[Source data]
++++
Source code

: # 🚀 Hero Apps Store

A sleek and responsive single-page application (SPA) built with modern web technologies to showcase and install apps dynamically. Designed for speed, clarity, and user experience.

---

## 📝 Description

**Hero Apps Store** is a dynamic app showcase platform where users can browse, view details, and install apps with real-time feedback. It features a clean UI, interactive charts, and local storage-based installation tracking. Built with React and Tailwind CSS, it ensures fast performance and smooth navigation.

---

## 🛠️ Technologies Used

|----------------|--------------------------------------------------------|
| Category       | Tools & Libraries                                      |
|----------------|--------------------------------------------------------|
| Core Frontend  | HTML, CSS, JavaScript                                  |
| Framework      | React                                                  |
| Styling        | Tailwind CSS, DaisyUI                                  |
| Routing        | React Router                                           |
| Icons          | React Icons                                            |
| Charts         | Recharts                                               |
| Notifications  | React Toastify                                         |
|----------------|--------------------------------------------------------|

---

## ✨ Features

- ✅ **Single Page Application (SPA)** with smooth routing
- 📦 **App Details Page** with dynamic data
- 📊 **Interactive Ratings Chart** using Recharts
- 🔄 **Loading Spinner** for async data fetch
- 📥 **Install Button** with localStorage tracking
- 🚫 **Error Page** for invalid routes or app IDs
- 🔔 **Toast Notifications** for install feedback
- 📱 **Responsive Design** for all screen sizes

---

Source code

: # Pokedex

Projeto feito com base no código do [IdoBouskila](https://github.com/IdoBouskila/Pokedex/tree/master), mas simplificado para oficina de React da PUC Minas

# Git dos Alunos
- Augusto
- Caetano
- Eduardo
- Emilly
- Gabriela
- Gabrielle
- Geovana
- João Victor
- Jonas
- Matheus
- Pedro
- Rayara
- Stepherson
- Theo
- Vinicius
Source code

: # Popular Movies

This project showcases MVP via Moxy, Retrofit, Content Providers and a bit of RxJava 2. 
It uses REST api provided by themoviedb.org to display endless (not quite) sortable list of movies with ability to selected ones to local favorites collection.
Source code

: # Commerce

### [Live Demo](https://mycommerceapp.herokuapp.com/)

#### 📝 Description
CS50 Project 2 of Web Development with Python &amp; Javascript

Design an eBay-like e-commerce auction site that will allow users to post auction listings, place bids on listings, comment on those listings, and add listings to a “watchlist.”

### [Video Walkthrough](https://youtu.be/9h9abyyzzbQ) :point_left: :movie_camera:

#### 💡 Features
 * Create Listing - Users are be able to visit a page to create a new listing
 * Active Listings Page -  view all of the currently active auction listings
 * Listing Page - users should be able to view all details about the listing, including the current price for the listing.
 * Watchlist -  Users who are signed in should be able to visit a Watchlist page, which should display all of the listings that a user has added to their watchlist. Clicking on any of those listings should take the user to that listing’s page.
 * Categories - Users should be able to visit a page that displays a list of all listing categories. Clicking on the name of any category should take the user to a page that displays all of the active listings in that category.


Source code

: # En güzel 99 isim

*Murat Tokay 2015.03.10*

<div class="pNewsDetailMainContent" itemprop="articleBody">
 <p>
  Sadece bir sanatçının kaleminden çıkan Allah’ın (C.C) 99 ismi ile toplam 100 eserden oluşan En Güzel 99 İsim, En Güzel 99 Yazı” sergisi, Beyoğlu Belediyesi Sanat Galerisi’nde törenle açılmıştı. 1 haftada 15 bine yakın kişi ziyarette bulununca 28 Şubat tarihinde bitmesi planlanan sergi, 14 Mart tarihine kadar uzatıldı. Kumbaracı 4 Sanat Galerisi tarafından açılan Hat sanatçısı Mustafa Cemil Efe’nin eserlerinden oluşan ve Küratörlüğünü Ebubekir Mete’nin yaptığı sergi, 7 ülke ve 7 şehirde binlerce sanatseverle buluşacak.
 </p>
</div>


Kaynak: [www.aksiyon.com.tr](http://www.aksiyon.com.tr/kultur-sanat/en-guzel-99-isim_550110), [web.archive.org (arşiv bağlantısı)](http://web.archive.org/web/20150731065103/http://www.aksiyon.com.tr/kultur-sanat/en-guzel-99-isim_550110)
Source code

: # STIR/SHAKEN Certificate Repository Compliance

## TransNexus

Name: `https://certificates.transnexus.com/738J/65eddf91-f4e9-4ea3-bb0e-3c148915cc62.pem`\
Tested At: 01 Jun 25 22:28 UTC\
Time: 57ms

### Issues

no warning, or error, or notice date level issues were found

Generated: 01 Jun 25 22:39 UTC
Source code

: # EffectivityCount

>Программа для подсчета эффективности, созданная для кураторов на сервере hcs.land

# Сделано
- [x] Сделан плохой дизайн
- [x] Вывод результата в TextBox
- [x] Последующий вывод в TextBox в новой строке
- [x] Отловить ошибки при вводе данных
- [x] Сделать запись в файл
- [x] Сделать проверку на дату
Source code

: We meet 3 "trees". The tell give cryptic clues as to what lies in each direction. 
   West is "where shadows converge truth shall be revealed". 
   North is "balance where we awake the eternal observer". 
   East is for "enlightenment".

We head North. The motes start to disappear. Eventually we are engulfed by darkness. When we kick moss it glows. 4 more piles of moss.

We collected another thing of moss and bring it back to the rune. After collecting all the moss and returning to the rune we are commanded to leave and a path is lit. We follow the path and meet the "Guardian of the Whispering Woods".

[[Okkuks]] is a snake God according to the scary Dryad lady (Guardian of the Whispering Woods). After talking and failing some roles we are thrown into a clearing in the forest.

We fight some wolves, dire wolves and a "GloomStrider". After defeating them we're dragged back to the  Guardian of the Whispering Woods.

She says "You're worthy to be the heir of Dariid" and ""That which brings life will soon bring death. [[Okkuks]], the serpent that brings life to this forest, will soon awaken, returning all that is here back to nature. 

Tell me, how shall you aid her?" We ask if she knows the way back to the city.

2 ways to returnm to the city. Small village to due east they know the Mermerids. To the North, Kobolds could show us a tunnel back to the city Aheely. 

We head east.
++++
● **EXERCISE OBJECTIVE**
State how many lines above contain the string "Notifications", with no other words.

● **EXERCISE RESPONSE**
2